Board members approved more than 100 amendments to the standards this week, which in draft form had encountered sharp criticism from the Texas Association of Business, as well as from the editorial board of the Dallas Morning News. Key concerns cited were that the standards lacked sufficient coherence and rigor. The leader of the Texas business group, Bill Hammond, told the Associated Press he was not yet prepared to comment on the final version, given all the last-minute changes.

In the end, some board members gave the final plan high marks.

“I think we have adopted ... very good standards,” Bob Craig, a Republican, said in a press release from the Texas Education Agency.

“Texas is making a strong statement that it can write its own standards,” said board Chairwoman Barbara Cargill, also a Republican.

But the Thomas B. Fordham Institute begged to differ.

“By going it alone, Texas had hoped to develop a set of standards that was clearer and more rigorous than the common core,” said Kathleen Porter-Magee, a senior director at the Washington-based think tank. “Unfortunately, they missed the mark. The new standards are clear and well organized, but there are simply far too many of them, which makes it difficult to discern what’s most important for students to learn at each grade. Worse, they put far too great an emphasis on process over content.”

(The Fordham Institute earlier this week issued a review of the standards before board members amended them.)

The new standards will be implemented for grades K-8 by the 2014-15 school year, and a year later for high school. The state education agency said the dates were staggered to ensure that funds were available to purchase new textbooks and other instructional materials.

The agency press release said the amendments made this week were designed to “clarify and streamline” the new standards.

Hammond told me last week that the Texas Association of Business wanted the board to postpone final action, given what he saw as the need for “massive revisions.”

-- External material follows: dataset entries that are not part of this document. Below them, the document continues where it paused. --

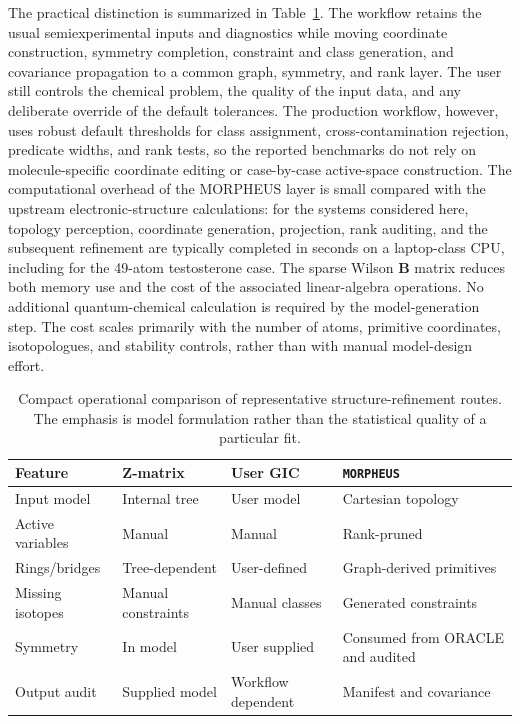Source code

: \documentclass[aip,jcp,reprint,longbibliography,floatfix]{revtex4-2}
\begin{document}
The practical distinction is summarized in Table~\ref{tab:workflow-comparison}.
The workflow retains the usual semiexperimental inputs and diagnostics while
moving coordinate construction, symmetry completion, constraint and class
generation, and covariance propagation to a common graph, symmetry, and rank
layer. The user still controls the chemical problem, the quality of the input
data, and any deliberate override of the default tolerances. The production
workflow, however, uses robust default thresholds for class assignment,
cross-contamination rejection, predicate widths, and rank tests, so the
reported benchmarks do not rely on molecule-specific coordinate editing or
case-by-case active-space construction.
The computational overhead of the MORPHEUS layer is small compared with
the upstream electronic-structure calculations: for the systems considered
here, topology perception, coordinate generation, projection, rank auditing,
and the subsequent refinement are typically completed in seconds on a
laptop-class CPU, including for the 49-atom testosterone case. The sparse
Wilson $\mathbf{B}$ matrix reduces both memory use and the cost of the
associated linear-algebra operations. No additional quantum-chemical
calculation is required by the model-generation step. The cost scales
primarily with the number of atoms, primitive coordinates, isotopologues, and
stability controls, rather than with manual model-design effort.

\begin{table}
\caption{Compact operational comparison of representative
structure-refinement routes. The emphasis is model formulation rather than the
statistical quality of a particular fit.}
\label{tab:workflow-comparison}
\footnotesize
\setlength{\tabcolsep}{5pt}
\begin{tabular}{@{}llll@{}}
\toprule
Feature & Z-matrix & User GIC & \texttt{MORPHEUS} \\
\midrule
Input model & Internal tree & User model & Cartesian topology \\
Active variables & Manual & Manual & Rank-pruned \\
Rings/bridges & Tree-dependent & User-defined & Graph-derived primitives \\
Missing isotopes & Manual constraints & Manual classes & Generated constraints \\
Symmetry & In model & User supplied & Consumed from ORACLE and audited \\
Output audit & Supplied model & Workflow dependent & Manifest and covariance \\
\bottomrule
\end{tabular}
\end{table}
\end{document}
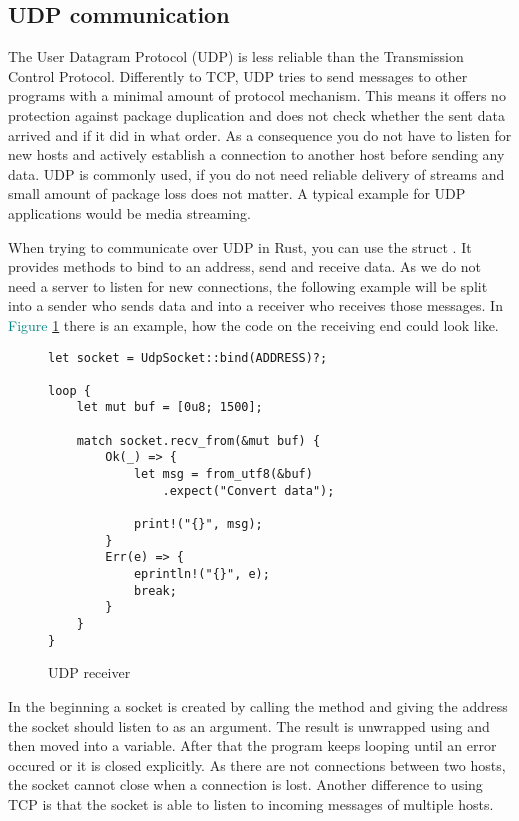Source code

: \subsection{UDP communication}
The User Datagram Protocol (UDP) is less reliable than the Transmission Control Protocol. Differently to TCP, UDP tries
to send messages to other programs with a minimal amount of protocol mechanism. This means it offers no protection
against package duplication and does not check whether the sent data arrived and if it did in what order. As a
consequence you do not have to listen for new hosts and actively establish a connection to another host before sending
any data. UDP is commonly used, if you do not need reliable delivery of streams and small amount of package loss does
not matter. A typical example for UDP applications would be media streaming. \cite{RFC0768}

When trying to communicate over UDP in Rust, you can use the struct . It provides methods to
bind to an address, send and receive data. As we do not need a server to listen for new connections, the following
example will be split into a sender who sends data and into a receiver who receives those messages. In
\textcolor{teal}{Figure \ref{udp-receiver}} there is an example, how the code on the receiving end could look like.

\begin{figure}[ht]
    \begin{verbatim}
let socket = UdpSocket::bind(ADDRESS)?;

loop {
    let mut buf = [0u8; 1500];

    match socket.recv_from(&mut buf) {
        Ok(_) => {
            let msg = from_utf8(&buf)
                .expect("Convert data");

            print!("{}", msg);
        }
        Err(e) => {
            eprintln!("{}", e);
            break;
        }
    }
}
    \end{verbatim}
    \caption{UDP receiver}
    \label{udp-receiver}
\end{figure}

In the beginning a socket is created by calling the  method and giving the address the socket should listen
to as an argument. The result is unwrapped using  and then moved into a variable. After that the program keeps
looping until an error occured or it is closed explicitly. As there are not connections between two hosts, the socket
cannot close when a connection is lost. Another difference to using TCP is that the socket is able to listen to
incoming messages of multiple hosts.

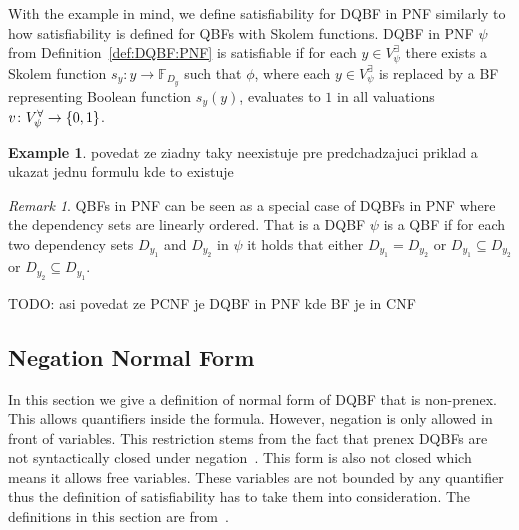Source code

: \documentclass[
  digital, %
  twoside, %
  table,   %
  nolof,     %
  nolot,     %
]{fithesis3}
\let\setbuilder\set
\newcommand{\simpleset}[1]{\{{#1}\}}
\renewcommand{\set}[1]{\normalexpandarg\IfSubStr{#1}{|}{\setbuilder{#1}}{\simpleset{#1}}}
\theoremstyle{definition}
\newtheorem{example}{Example}
\theoremstyle{remark}
\newtheorem*{remark}{Remark}
\newcommand{\BFuncs}[1]{\mathbb{F}_{#1}}
\newcommand{\evars}[1]{V_{#1}^{\exists}}
\newcommand{\uvars}[1]{V_{#1}^{\forall}}
\begin{document}
With the example in mind, we define satisfiability for DQBF in PNF similarly to how satisfiability is defined for QBFs with Skolem functions. DQBF in PNF $\psi$ from Definition~\ref{def:DQBF:PNF} is satisfiable if for each $y \in \evars{\psi}$ there exists a Skolem function $s_y\colon y \to \BFuncs{D_y}$ such that $\phi$, where each $y \in \evars{\psi}$ is replaced by a BF representing Boolean function $s_y(y)$, evaluates to $1$ in all valuations $v\colon \uvars{\psi} \to \set{0,1}$.

\begin{example}
povedat ze ziadny taky neexistuje pre predchadzajuci priklad a ukazat jednu formulu kde to existuje
\end{example}

\begin{remark}
QBFs in PNF can be seen as a special case of DQBFs in PNF where the dependency sets are linearly ordered. That is a DQBF $\psi$ is a QBF if for each two dependency sets $D_{y_1}$ and $D_{y_2}$ in $\psi$ it holds that either $D_{y_1} = D_{y_2}$ or $D_{y_1} \subseteq D_{y_2}$ or $D_{y_2} \subseteq D_{y_1}$.
\end{remark}

TODO: asi povedat ze PCNF je DQBF in PNF kde BF je in CNF

\subsection{Negation Normal Form}

In this section we give a definition of normal form of DQBF that is non-prenex. This allows quantifiers inside the formula. However, negation is only allowed in front of variables. This restriction stems from the fact that prenex DQBFs are not syntactically closed under negation~\cite{NegationOfDQBFs}. %
This form is also not closed which means it allows free variables. These variables are not bounded by any quantifier thus the definition of satisfiability has to take them into consideration. The definitions in this section are from~\cite{HQSquantifierLocalization}.
\end{document}
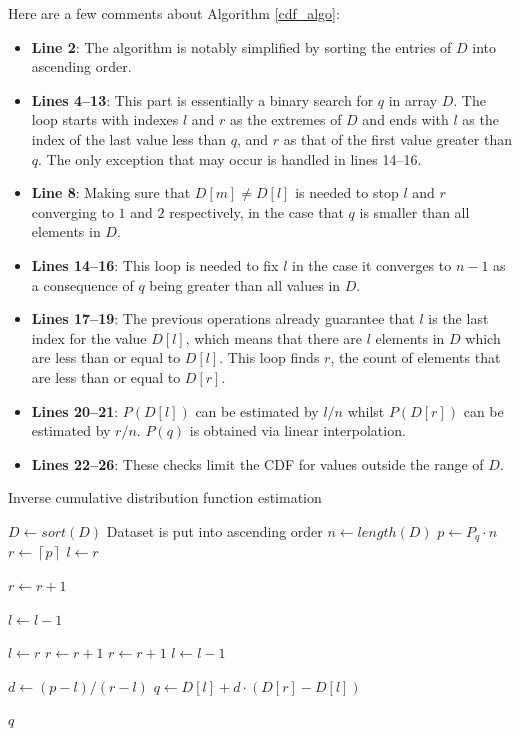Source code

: \documentclass[10pt,final]{siamltex}
\begin{document}
Here are a few comments about Algorithm \ref{cdf_algo}:
\begin{itemize}
  \item \textbf{Line 2}: The algorithm is notably simplified by sorting the entries of $D$ into ascending order.
  \item \textbf{Lines 4--13}: This part is essentially a binary search for $q$ in array $D$. The loop starts with indexes $l$ and $r$ as the extremes of $D$ and ends with $l$ as the index of the last value less than $q$, and $r$ as that of the first value greater than $q$. The only exception that may occur is handled in lines 14--16.
  \item \textbf{Line 8}: Making sure that $D[m]\neq D[l]$ is needed to stop $l$ and $r$ converging to $1$ and $2$ respectively, in the case that $q$ is smaller than all elements in $D$.
  \item \textbf{Lines 14--16}: This loop is needed to fix $l$ in the case it converges to $n-1$ as a consequence of $q$ being greater than all values in $D$.
  \item \textbf{Lines 17--19}: The previous operations already guarantee that $l$ is the last index for the value $D[l]$, which means that there are $l$ elements in $D$ which are less than or equal to $D[l]$. This loop finds $r$, the count of elements that are less than or equal to $D[r]$.
  \item \textbf{Lines 20--21}: $P(D[l])$ can be estimated by $l/n$ whilst $P(D[r])$ can be estimated by $r/n$. $P(q)$ is obtained via linear interpolation.
  \item \textbf{Lines 22--26}: These checks limit the CDF for values outside the range of $D$.
\end{itemize}
%

\begin{algorithm}
  \caption{Inverse cumulative distribution function estimation}
  \label{invcdf_algo}
  \begin{algorithmic}[1]
    \State $D \gets sort(D)$
    \Comment Dataset is put into ascending order
    \State $n \gets length(D)$
    \State $p \gets P_q \cdot n$
    \State $r \gets  \left \lceil{p}\right \rceil$
    \EndIf
    \State $l \gets r$

    \State $ r \gets r + 1$
    \EndWhile

    \State $l \gets l - 1$
    \EndWhile

    \State $l \gets r$
    \State $r \gets r+1$
    \State $r \gets r + 1$
    \EndWhile
    \Else
    \State $ l \gets l - 1$
    \EndIf

    \State $d \gets (p-l)/(r-l) $
    \State $q \gets D[l] + d \cdot (D[r]-D[l])$

    \State \Return $q$
    \EndFunction
  \end{algorithmic}
\end{algorithm}
\end{document}

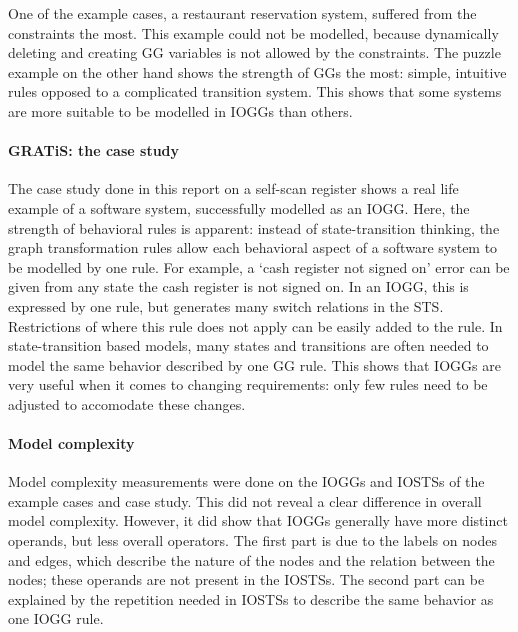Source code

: One of the example cases, a restaurant reservation system, suffered from the constraints the most. This example could not be modelled, because dynamically deleting and creating GG variables is not allowed by the constraints. The puzzle example on the other hand shows the strength of GGs the most: simple, intuitive rules opposed to a complicated transition system. This shows that some systems are more suitable to be modelled in IOGGs than others.

\paragraph*{GRATiS: the case study}
The case study done in this report on a self-scan register shows a real life example of a software system, successfully modelled as an IOGG. Here, the strength of behavioral rules is apparent: instead of state-transition thinking, the graph transformation rules allow each behavioral aspect of a software system to be modelled by one rule. For example, a `cash register not signed on' error can be given from any state the cash register is not signed on. In an IOGG, this is expressed by one rule, but generates many switch relations in the STS. Restrictions of where this rule does not apply can be easily added to the rule. In state-transition based models, many states and transitions are often needed to model the same behavior described by one GG rule. This shows that IOGGs are very useful when it comes to changing requirements: only few rules need to be adjusted to accomodate these changes.

\paragraph*{Model complexity}
Model complexity measurements were done on the IOGGs and IOSTSs of the example cases and case study. This did not reveal a clear difference in overall model complexity. However, it did show that IOGGs generally have more distinct operands, but less overall operators. The first part is due to the labels on nodes and edges, which describe the nature of the nodes and the relation between the nodes; these operands are not present in the IOSTSs. The second part can be explained by the repetition needed in IOSTSs to describe the same behavior as one IOGG rule.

But board members were not prepared to wait. Indeed, one member, Thomas Ratliff, complained about what he called the “11th hour” critique of standards that had been in the works for more than a year.

One amendment the board approved yesterday aims to encourage schools to prohibit students in grades K-5 from using calculators and other electronic devices to help with math work.

“We hear more and more from parents that their kids in school are being allowed to rely on calculators without actually memorizing their math facts and building that firm foundation,” said Cargill, according to a story in the Dallas Morning News.

The only dissenting vote on that measure, the newspaper said, came from Democrat Mavis Knight.

“These are the tools [students] will be using as they advance through school and into the work world,” she said, according to the Dallas Morning News.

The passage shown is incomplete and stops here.